Statistical Methods

What is a Sample Size?

Sample size is the number of experimental units (typically users) needed in an A/B test to detect a given effect with a specified level of confidence and power.

Sample size is the number of experimental units (typically users) needed in an A/B test to detect a given effect with a specified level of confidence and power. Too few users and the experiment can't distinguish real effects from noise. Too many and you've used traffic that could have powered another test.

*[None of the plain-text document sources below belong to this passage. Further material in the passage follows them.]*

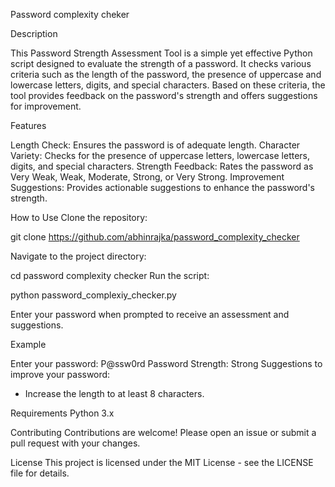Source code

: Password complexity cheker

Description

This Password Strength Assessment Tool is a simple yet effective Python script designed to evaluate the strength of a password. It checks various criteria such as the length of the password, the presence of uppercase and lowercase letters, digits, and special characters. Based on these criteria, the tool provides feedback on the password's strength and offers suggestions for improvement.

Features

Length Check: Ensures the password is of adequate length.
Character Variety: Checks for the presence of uppercase letters, lowercase letters, digits, and special characters.
Strength Feedback: Rates the password as Very Weak, Weak, Moderate, Strong, or Very Strong.
Improvement Suggestions: Provides actionable suggestions to enhance the password's strength.

How to Use
Clone the repository:

git clone https://github.com/abhinrajka/password_complexity_checker

Navigate to the project directory:

cd password complexity checker
Run the script:

python password_complexiy_checker.py

Enter your password when prompted to receive an assessment and suggestions.

Example

Enter your password: P@ssw0rd
Password Strength: Strong
Suggestions to improve your password:
- Increase the length to at least 8 characters.
  
Requirements
Python 3.x


Contributing
Contributions are welcome! Please open an issue or submit a pull request with your changes.

License
This project is licensed under the MIT License - see the LICENSE file for details.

Getting sample size right is the most consequential pre-experiment decision. An experiment with inadequate sample size produces ambiguous results regardless of how good the hypothesis, implementation, or metrics are. At Spotify, where over 10,000 experiments run per year and 58 teams shared the mobile home screen for 520 experiments in 2025, sample size planning directly determines how many experiments the organization can run concurrently. Every test that runs longer than necessary because it was undersized (or oversized for its MDE) consumes bandwidth that could have gone to another team's experiment.

How is sample size calculated?

Sample size depends on four parameters:

Significance level (alpha). The false positive rate you'll tolerate, typically 0.05.

Statistical power. The probability of detecting a real effect, typically 0.80 or higher.

Minimum detectable effect (MDE). The smallest change in the metric you want to be able to detect. Smaller MDEs require more users.

Metric variance. How much the metric varies across users. Higher variance means more noise, which means more users to cut through it.

For a two-sample z-test on a continuous metric, the per-group sample size is roughly:

n = (Z_alpha + Z_beta)^2 * 2 * sigma^2 / delta^2

where sigma^2 is the metric variance and delta is the MDE. The formula makes the trade-offs explicit: halving the MDE quadruples the required sample. Doubling the variance doubles it. These aren't independent knobs. They're constraints that bind against each other.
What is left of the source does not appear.